Origin of the schema definition (e.g., 'api', 'csv', 'ui').

display_name instance-attribute

display_name: str | None

Human-readable display name in Mixpanel UI.

tags instance-attribute

tags: list[str]

Categorization tags for organization.

hidden instance-attribute

hidden: bool

Whether hidden from Mixpanel UI.

dropped instance-attribute

dropped: bool

Whether data is dropped/ignored.

contacts instance-attribute

contacts: list[str]

Owner email addresses.

team_contacts instance-attribute

team_contacts: list[str]

Team ownership labels.

to_dict

to_dict() -> dict[str, Any]

Serialize for JSON output.

RETURNS DESCRIPTION
dict[str, Any]

Dictionary with all metadata fields.

Source code in src/mixpanel_data/types.py
def to_dict(self) -> dict[str, Any]:
    """Serialize for JSON output.

    Returns:
        Dictionary with all metadata fields.
    """
    return {
        "source": self.source,
        "display_name": self.display_name,
        "tags": self.tags,
        "hidden": self.hidden,
        "dropped": self.dropped,
        "contacts": self.contacts,
        "team_contacts": self.team_contacts,
    }

Event Analytics Results

mixpanel_data.EventCountsResult dataclass

EventCountsResult(
    events: list[str],
    from_date: str,
    to_date: str,
    unit: Literal["day", "week", "month"],
    type: Literal["general", "unique", "average"],
    series: dict[str, dict[str, int]],
    *,
    _df_cache: DataFrame | None = None,
)

Bases: ResultWithDataFrame

Time-series event count data.

Contains aggregate counts for multiple events over time with lazy DataFrame conversion support.

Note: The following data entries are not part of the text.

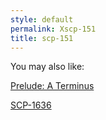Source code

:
 ```yaml
---
style: default
permalink: Xscp-151
title: scp-151
---
```

You may also like:

[Prelude: A Terminus](http://scp-wiki.net/prelude-nobody)

[SCP-1636](http://scp-wiki.net/scp-1636)
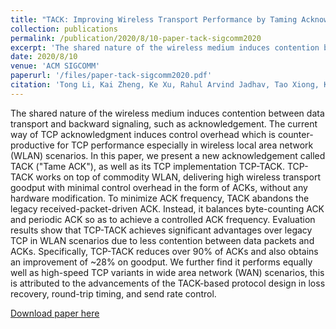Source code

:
 ```yaml
---
title: "TACK: Improving Wireless Transport Performance by Taming Acknowledgments"
collection: publications
permalink: /publication/2020/8/10-paper-tack-sigcomm2020
excerpt: 'The shared nature of the wireless medium induces contention between data transport and backward signaling, such as acknowledgement. The current way of TCP acknowledgment induces control overhead which is counter-productive for TCP performance especially in wireless local area network (WLAN) scenarios. In this paper, we present a new acknowledgement called TACK (&quot;Tame ACK&quot;), as well as its TCP implementation TCP-TACK. TCP-TACK works on top of commodity WLAN, delivering high wireless transport goodput with minimal control overhead in the form of ACKs, without any hardware modification. To minimize ACK frequency, TACK abandons the legacy received-packet-driven ACK. Instead, it balances byte-counting ACK and periodic ACK so as to achieve a controlled ACK frequency. Evaluation results show that TCP-TACK achieves significant advantages over legacy TCP in WLAN scenarios due to less contention between data packets and ACKs. Specifically, TCP-TACK reduces over 90% of ACKs and also obtains an improvement of ~28% on goodput. We further find it performs equally well as high-speed TCP variants in wide area network (WAN) scenarios, this is attributed to the advancements of the TACK-based protocol design in loss recovery, round-trip timing, and send rate control.'
date: 2020/8/10
venue: 'ACM SIGCOMM'
paperurl: '/files/paper-tack-sigcomm2020.pdf'
citation: 'Tong Li, Kai Zheng, Ke Xu, Rahul Arvind Jadhav, Tao Xiong, Keith Winstein, and Kun Tan. &quot;TACK: Improving Wireless Transport Performance by Taming Acknowledgments.&quot; Proceedings of the 2020 Conference of the ACM Special Interest Group on Data Communication (ACM SIGCOMM), pp. 15-30, 2020.'
---
```

The shared nature of the wireless medium induces contention between data transport and backward signaling, such as acknowledgement. The current way of TCP acknowledgment induces control overhead which is counter-productive for TCP performance especially in wireless local area network (WLAN) scenarios. In this paper, we present a new acknowledgement called TACK (&quot;Tame ACK&quot;), as well as its TCP implementation TCP-TACK. TCP-TACK works on top of commodity WLAN, delivering high wireless transport goodput with minimal control overhead in the form of ACKs, without any hardware modification. To minimize ACK frequency, TACK abandons the legacy received-packet-driven ACK. Instead, it balances byte-counting ACK and periodic ACK so as to achieve a controlled ACK frequency. Evaluation results show that TCP-TACK achieves significant advantages over legacy TCP in WLAN scenarios due to less contention between data packets and ACKs. Specifically, TCP-TACK reduces over 90% of ACKs and also obtains an improvement of ~28% on goodput. We further find it performs equally well as high-speed TCP variants in wide area network (WAN) scenarios, this is attributed to the advancements of the TACK-based protocol design in loss recovery, round-trip timing, and send rate control.

[Download paper here](/files/paper-tack-sigcomm2020.pdf)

Inherits from ResultWithDataFrame to provide: - Lazy DataFrame caching via _df_cache field - Normalized table output via to_table_dict() method

events instance-attribute

events: list[str]

Queried event names.

from_date instance-attribute

from_date: str

Query start date (YYYY-MM-DD).

to_date instance-attribute

to_date: str

Query end date (YYYY-MM-DD).

unit instance-attribute

unit: Literal['day', 'week', 'month']

Time unit for aggregation.

type instance-attribute

type: Literal['general', 'unique', 'average']

Counting method used.

series instance-attribute

series: dict[str, dict[str, int]]

Time series data: {event_name: {date: count}}.

df property

df: DataFrame

Convert to DataFrame with columns: date, event, count.

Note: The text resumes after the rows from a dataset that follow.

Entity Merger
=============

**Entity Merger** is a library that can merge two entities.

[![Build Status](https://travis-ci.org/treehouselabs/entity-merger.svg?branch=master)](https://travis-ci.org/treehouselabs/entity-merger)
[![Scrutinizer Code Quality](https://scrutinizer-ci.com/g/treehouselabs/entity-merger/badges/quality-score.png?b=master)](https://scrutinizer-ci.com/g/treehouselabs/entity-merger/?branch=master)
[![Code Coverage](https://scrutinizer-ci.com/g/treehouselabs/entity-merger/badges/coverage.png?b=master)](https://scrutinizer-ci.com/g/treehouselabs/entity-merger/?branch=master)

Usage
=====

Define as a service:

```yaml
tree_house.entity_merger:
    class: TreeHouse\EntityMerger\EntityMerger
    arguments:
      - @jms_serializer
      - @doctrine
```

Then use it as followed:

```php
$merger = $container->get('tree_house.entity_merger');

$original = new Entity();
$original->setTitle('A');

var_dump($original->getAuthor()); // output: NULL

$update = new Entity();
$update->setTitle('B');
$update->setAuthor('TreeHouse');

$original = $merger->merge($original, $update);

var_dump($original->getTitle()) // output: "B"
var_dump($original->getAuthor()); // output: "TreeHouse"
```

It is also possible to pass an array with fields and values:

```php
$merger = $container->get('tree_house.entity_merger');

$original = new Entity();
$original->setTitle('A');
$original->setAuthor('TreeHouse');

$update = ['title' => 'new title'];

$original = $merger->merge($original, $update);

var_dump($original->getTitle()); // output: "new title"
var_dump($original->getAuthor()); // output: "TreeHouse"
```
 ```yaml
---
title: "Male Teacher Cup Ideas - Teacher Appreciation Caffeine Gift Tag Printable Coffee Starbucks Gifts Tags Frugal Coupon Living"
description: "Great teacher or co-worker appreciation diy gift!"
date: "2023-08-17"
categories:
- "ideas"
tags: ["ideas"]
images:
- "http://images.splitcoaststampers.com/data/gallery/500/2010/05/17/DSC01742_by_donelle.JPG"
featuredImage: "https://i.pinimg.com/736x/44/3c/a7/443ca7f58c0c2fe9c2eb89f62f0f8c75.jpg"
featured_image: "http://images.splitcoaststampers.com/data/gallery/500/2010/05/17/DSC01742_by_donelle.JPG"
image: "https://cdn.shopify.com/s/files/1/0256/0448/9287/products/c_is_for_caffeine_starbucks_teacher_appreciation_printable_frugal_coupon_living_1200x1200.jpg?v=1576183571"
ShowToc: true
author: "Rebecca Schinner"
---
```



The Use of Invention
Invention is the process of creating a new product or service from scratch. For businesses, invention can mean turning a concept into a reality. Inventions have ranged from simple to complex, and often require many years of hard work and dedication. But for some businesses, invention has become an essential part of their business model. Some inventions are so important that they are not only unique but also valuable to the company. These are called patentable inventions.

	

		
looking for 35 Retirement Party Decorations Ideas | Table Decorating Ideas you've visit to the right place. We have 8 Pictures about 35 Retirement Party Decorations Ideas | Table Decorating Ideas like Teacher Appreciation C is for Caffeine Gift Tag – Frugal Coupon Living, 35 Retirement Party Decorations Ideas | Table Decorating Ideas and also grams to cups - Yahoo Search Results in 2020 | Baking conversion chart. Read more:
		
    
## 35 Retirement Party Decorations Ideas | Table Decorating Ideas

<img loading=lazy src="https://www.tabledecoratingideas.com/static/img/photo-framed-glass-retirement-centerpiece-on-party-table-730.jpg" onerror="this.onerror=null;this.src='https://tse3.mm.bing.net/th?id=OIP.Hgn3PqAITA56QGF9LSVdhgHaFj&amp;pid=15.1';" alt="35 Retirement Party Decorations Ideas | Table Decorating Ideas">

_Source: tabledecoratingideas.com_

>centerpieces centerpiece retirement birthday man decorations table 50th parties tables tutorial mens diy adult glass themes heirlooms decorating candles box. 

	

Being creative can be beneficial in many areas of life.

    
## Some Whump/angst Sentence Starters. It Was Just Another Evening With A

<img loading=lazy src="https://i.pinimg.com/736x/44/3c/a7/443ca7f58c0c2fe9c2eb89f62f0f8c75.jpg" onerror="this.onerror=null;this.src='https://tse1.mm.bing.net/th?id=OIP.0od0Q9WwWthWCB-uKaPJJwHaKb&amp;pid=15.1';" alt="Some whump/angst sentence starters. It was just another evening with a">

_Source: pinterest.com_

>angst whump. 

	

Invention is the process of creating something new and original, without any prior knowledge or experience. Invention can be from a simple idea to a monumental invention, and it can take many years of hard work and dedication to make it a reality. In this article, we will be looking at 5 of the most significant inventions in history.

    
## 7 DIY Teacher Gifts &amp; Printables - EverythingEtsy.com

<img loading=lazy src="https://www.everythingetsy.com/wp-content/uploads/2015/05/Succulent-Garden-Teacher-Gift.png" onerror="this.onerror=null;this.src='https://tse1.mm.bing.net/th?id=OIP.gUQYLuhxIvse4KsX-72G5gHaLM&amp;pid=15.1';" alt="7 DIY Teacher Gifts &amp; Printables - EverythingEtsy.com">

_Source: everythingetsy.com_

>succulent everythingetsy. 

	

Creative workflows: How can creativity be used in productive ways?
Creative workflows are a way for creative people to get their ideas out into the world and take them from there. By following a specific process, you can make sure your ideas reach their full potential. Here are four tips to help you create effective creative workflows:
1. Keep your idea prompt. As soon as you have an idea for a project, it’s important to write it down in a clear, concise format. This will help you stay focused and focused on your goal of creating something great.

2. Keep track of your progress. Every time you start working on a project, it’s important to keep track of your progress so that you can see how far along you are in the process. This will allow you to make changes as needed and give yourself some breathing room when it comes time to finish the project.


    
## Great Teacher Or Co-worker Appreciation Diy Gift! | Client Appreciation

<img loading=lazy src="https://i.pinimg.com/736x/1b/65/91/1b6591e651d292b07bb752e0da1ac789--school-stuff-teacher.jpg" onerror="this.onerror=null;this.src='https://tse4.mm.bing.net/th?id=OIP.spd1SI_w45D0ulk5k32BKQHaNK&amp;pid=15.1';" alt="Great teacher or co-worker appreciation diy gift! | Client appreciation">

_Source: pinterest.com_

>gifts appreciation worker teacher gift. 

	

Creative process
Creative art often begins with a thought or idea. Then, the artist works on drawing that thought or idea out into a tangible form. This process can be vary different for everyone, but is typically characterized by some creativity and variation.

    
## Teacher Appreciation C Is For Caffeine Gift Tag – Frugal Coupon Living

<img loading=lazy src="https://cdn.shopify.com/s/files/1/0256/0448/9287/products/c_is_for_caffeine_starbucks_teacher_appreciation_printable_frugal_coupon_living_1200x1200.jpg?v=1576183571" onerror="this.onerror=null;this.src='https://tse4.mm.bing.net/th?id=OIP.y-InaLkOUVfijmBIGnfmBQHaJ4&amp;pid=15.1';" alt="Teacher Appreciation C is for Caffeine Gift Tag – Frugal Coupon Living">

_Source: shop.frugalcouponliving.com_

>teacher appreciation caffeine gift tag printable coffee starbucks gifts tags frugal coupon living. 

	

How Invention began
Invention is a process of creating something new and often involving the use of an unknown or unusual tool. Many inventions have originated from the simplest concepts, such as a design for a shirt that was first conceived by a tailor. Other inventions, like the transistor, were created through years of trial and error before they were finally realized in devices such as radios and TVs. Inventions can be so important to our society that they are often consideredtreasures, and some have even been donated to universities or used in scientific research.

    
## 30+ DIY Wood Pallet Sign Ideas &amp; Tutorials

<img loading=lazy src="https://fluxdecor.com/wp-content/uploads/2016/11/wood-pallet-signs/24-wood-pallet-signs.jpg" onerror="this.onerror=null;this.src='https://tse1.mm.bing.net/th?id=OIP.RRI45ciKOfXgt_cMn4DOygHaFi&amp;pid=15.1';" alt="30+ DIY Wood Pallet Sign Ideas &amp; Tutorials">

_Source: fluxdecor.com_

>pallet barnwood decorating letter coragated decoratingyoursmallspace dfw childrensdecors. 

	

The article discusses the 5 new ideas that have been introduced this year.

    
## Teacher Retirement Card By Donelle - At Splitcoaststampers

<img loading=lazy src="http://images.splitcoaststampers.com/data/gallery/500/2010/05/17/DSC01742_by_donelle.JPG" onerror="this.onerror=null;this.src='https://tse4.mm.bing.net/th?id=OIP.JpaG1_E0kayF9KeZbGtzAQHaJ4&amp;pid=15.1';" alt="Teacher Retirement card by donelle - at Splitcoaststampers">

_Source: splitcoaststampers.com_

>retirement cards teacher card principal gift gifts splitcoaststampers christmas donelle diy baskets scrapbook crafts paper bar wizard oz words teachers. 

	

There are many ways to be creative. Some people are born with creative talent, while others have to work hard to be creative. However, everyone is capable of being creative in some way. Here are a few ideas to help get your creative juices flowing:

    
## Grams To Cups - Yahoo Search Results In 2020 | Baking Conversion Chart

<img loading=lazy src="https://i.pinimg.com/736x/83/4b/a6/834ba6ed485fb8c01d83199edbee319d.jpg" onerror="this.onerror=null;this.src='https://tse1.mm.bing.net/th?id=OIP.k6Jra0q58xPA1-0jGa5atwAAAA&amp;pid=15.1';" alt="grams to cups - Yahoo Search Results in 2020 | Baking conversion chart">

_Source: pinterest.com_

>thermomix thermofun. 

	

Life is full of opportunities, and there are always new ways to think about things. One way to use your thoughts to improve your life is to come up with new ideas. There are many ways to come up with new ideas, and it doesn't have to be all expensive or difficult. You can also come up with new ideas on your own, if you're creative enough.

Conversion is lazy - computed on first access and cached.

to_dict

to_dict() -> dict[str, Any]

Serialize for JSON output.

Source code in src/mixpanel_data/types.py
def to_dict(self) -> dict[str, Any]:
    """Serialize for JSON output."""
    return {
        "events": self.events,
        "from_date": self.from_date,
        "to_date": self.to_date,
        "unit": self.unit,
        "type": self.type,
        "series": self.series,
    }

mixpanel_data.PropertyCountsResult dataclass

PropertyCountsResult(
    event: str,
    property_name: str,
    from_date: str,
    to_date: str,
    unit: Literal["day", "week", "month"],
    type: Literal["general", "unique", "average"],
    series: dict[str, dict[str, int]],
    *,
    _df_cache: DataFrame | None = None,
)

Bases: ResultWithDataFrame

Time-series property value distribution data.

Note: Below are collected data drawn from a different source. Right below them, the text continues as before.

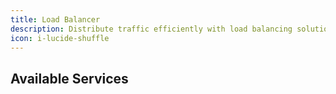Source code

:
 ```yaml
---
title: Load Balancer
description: Distribute traffic efficiently with load balancing solutions operating on Iranian infrastructure.
icon: i-lucide-shuffle
---
```


## Available Services
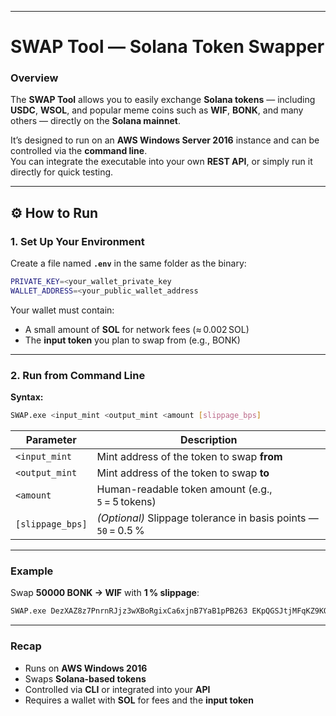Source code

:  ---
 #  SWAP Tool — Solana Token Swapper

 ### Overview

 The **SWAP Tool** allows you to easily exchange **Solana tokens** — including **USDC**, **WSOL**, and popular meme coins such as **WIF**, **BONK**, and many others — directly on the **Solana mainnet**.  

 It’s designed to run on an **AWS Windows Server 2016** instance and can be controlled via the **command line**.  
 You can integrate the executable into your own **REST API**, or simply run it directly for quick testing.

 ---

 ## ⚙️ How to Run

 ### 1. Set Up Your Environment

 Create a file named **`.env`** in the same folder as the binary:

 ```bash
 PRIVATE_KEY=<your_wallet_private_key
 WALLET_ADDRESS=<your_public_wallet_address
 ```

 Your wallet must contain:

 - A small amount of **SOL** for network fees (≈ 0.002 SOL)
 - The **input token** you plan to swap from (e.g., BONK)

 ---

 ### 2. Run from Command Line

 **Syntax:**

 ```bash
 SWAP.exe <input_mint <output_mint <amount [slippage_bps]
 ```

 | Parameter | Description |
 |------------|-------------|
 | `<input_mint` | Mint address of the token to swap **from** |
 | `<output_mint` | Mint address of the token to swap **to** |
 | `<amount` | Human-readable token amount (e.g., `5` = 5 tokens) |
 | `[slippage_bps]` | *(Optional)* Slippage tolerance in basis points — `50` = 0.5 % |

 ---

 ### Example

 Swap **50000 BONK → WIF** with **1 % slippage**:

 ```bash
 SWAP.exe DezXAZ8z7PnrnRJjz3wXBoRgixCa6xjnB7YaB1pPB263 EKpQGSJtjMFqKZ9KQanSqYXRcF8fBopzLHYxdM65zcjm 50000 100
 ```

 ---

 ### Recap

 - Runs on **AWS Windows 2016**  
 - Swaps **Solana-based tokens**  
 - Controlled via **CLI** or integrated into your **API**  
 - Requires a wallet with **SOL** for fees and the **input token**

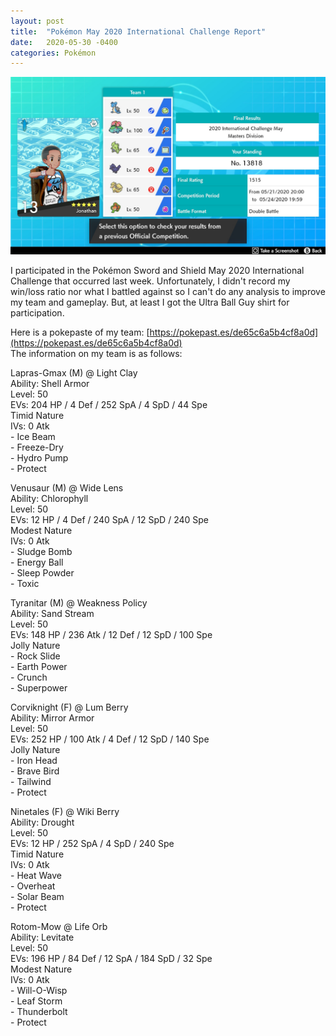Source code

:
 ```yaml
---
layout: post
title:  "Pokémon May 2020 International Challenge Report"
date:   2020-05-30 -0400
categories: Pokémon
---
```


![May 2020 IC Results](/images/pokemon/may_2020_ic_results.jpg)

I participated in the Pokémon Sword and Shield May 2020 International Challenge that occurred last week. Unfortunately, I didn't record my win/loss ratio nor what I battled against so I can't do any analysis to improve my team and gameplay. But, at least I got the Ultra Ball Guy shirt for participation.

Here is a pokepaste of my team: [https://pokepast.es/de65c6a5b4cf8a0d](https://pokepast.es/de65c6a5b4cf8a0d) <br>
The information on my team is as follows:

Lapras-Gmax (M) @ Light Clay <br>
Ability: Shell Armor <br>
Level: 50 <br>
EVs: 204 HP / 4 Def / 252 SpA / 4 SpD / 44 Spe <br>
Timid Nature <br>
IVs: 0 Atk <br>
\- Ice Beam <br>
\- Freeze-Dry <br>
\- Hydro Pump <br>
\- Protect

Venusaur (M) @ Wide Lens <br>
Ability: Chlorophyll <br>
Level: 50 <br>
EVs: 12 HP / 4 Def / 240 SpA / 12 SpD / 240 Spe <br>
Modest Nature <br>
IVs: 0 Atk <br>
\- Sludge Bomb <br>
\- Energy Ball <br>
\- Sleep Powder <br>
\- Toxic <br>

Tyranitar (M) @ Weakness Policy <br>
Ability: Sand Stream <br>
Level: 50 <br>
EVs: 148 HP / 236 Atk / 12 Def / 12 SpD / 100 Spe <br>
Jolly Nature <br>
\- Rock Slide <br>
\- Earth Power <br>
\- Crunch <br>
\- Superpower <br>

Corviknight (F) @ Lum Berry <br>
Ability: Mirror Armor <br>
Level: 50 <br>
EVs: 252 HP / 100 Atk / 4 Def / 12 SpD / 140 Spe <br>
Jolly Nature <br>
\- Iron Head <br>
\- Brave Bird <br>
\- Tailwind <br>
\- Protect <br>

Ninetales (F) @ Wiki Berry <br>
Ability: Drought <br>
Level: 50 <br>
EVs: 12 HP / 252 SpA / 4 SpD / 240 Spe <br>
Timid Nature <br>
IVs: 0 Atk <br>
\- Heat Wave <br>
\- Overheat <br>
\- Solar Beam <br>
\- Protect <br>

Rotom-Mow @ Life Orb <br>
Ability: Levitate <br>
Level: 50 <br>
EVs: 196 HP / 84 Def / 12 SpA / 184 SpD / 32 Spe <br>
Modest Nature <br>
IVs: 0 Atk <br>
\- Will-O-Wisp <br>
\- Leaf Storm <br>
\- Thunderbolt <br>
\- Protect <br>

Contains aggregate counts by property values over time with lazy DataFrame conversion support.

Inherits from ResultWithDataFrame to provide: - Lazy DataFrame caching via _df_cache field - Normalized table output via to_table_dict() method

event instance-attribute

event: str

Queried event name.

property_name instance-attribute

property_name: str

Property used for segmentation.

from_date instance-attribute

from_date: str

Query start date (YYYY-MM-DD).

to_date instance-attribute

to_date: str

Query end date (YYYY-MM-DD).

unit instance-attribute

unit: Literal['day', 'week', 'month']

Time unit for aggregation.

type instance-attribute

type: Literal['general', 'unique', 'average']

Counting method used.

series instance-attribute

series: dict[str, dict[str, int]]

Time series data by property value.

Structure: {property_value: {date: count}} Example: {"US": {"2024-01-01": 150, "2024-01-02": 200}, "EU": {...}}

df property

df: DataFrame

Convert to DataFrame with columns: date, value, count.

Conversion is lazy - computed on first access and cached.

to_dict

to_dict() -> dict[str, Any]

Serialize for JSON output.

Source code in src/mixpanel_data/types.py
def to_dict(self) -> dict[str, Any]:
    """Serialize for JSON output."""
    return {
        "event": self.event,
        "property_name": self.property_name,
        "from_date": self.from_date,
        "to_date": self.to_date,
        "unit": self.unit,
        "type": self.type,
        "series": self.series,
    }

Advanced Query Results

mixpanel_data.UserEvent dataclass

UserEvent(event: str, time: datetime, properties: dict[str, Any] = dict())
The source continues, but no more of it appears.